Jim Bunning, the only person elected both to baseball's Hall of Fame and the U.S. Senate and a central figure in the best and worst moments of the Phillies' historic 1964 season, died late Friday night. Bunning, who had suffered a stroke in October, was 85.
The first pitcher to throw no-hitters in both the American and National Leagues, the wiry sidearmer won 224 games in 17 big-league seasons with Detroit, Philadelphia, Pittsburgh and the Los Angeles Dodgers. Eighty-nine of those victories came during six years with the Phillies, and Bunning's "14" is one of just five numbers retired by the club.
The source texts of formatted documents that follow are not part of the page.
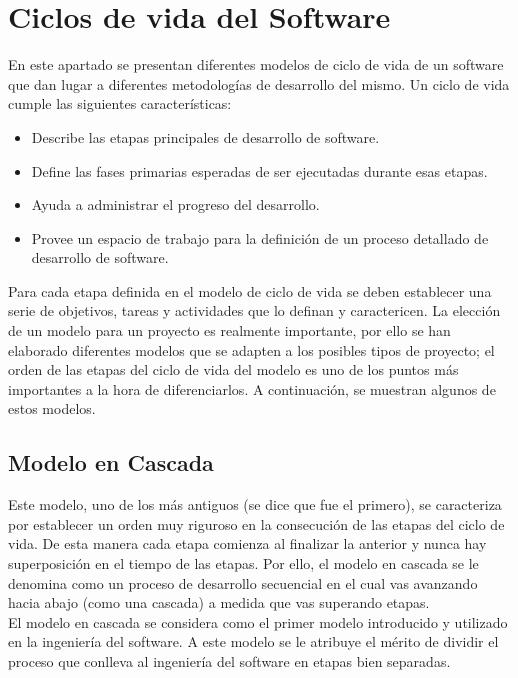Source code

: \chapter{Ciclos de vida del Software}
\label{ch:tradicional}

En este apartado se presentan diferentes modelos de ciclo de vida de
un software que dan lugar a diferentes metodologías de desarrollo del
mismo. Un ciclo de vida cumple las siguientes características:
\begin{itemize}
\item Describe las etapas principales de desarrollo de software.
\item Define las fases primarias esperadas de ser ejecutadas durante
  esas etapas.
\item Ayuda a administrar el progreso del desarrollo.
\item Provee un espacio de trabajo para la definición de un proceso
  detallado de desarrollo de software.
\end{itemize}
Para cada etapa definida en el modelo de ciclo de vida se deben
establecer una serie de objetivos, tareas y actividades que lo definan
y caractericen. La elección de un modelo para un proyecto es realmente
importante, por ello se han elaborado diferentes modelos que se
adapten a los posibles tipos de proyecto; el orden de las etapas del
ciclo de vida del modelo es uno de los puntos más importantes a la
hora de diferenciarlos. A continuación, se muestran algunos de estos
modelos.

\section{Modelo en Cascada}
\label{sec:cascada}

Este modelo, uno de los más antiguos (se dice que fue el primero), se
caracteriza por establecer un orden muy riguroso en la consecución de
las etapas del ciclo de vida. De esta manera cada etapa comienza al
finalizar la anterior y nunca hay superposición en el tiempo de las
etapas. Por ello, el modelo en cascada se le denomina como un proceso
de desarrollo secuencial en el cual vas avanzando hacia abajo (como
una cascada) a medida que vas superando etapas.\\
 
El modelo en cascada se considera como el primer modelo introducido y
utilizado en la ingeniería del software. A este modelo se le atribuye
el mérito de dividir el proceso que conlleva al ingeniería del
software en etapas bien separadas.\\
Ambitious beyond baseball, Bunning also was an outspoken players union leader, a minor league manager and a players agent before abandoning the game for his insurance business and eventually a long political career in his native Kentucky and Washington, D.C.
A conservative Republican despite his union past, he won the first of six consecutive terms as a congressman from Kentucky's Fourth District in 1986. Elected twice to the U.S. Senate, he served there from 1998 to 2010.
For all of his varied achievements, Bunning always will be best remembered in Philadelphia for that star-crossed 1964 season.
On Father's Day, June 21, with his wife and oldest child in the Shea Stadium grandstands, he threw a perfect game against the New York Mets, the first in the National League since 1880, the first in regular-season baseball since 1922.
He won 19 games for Gene Mauch's surprising club, which built a 6½-game lead with just 12 to play. But when the manager twice started Bunning and Chris Short on two-days' rest in those final weeks, the Phillies lost 10 straight. Even though Bunning shut out Cincinnati on the star-crossed season's final day, Philadelphia lost the pennant to the St. Louis Cardinals by a single game.
''Mentally, I've never gotten over it," he said in 2009. "It was as close as I ever got [to a World Series]."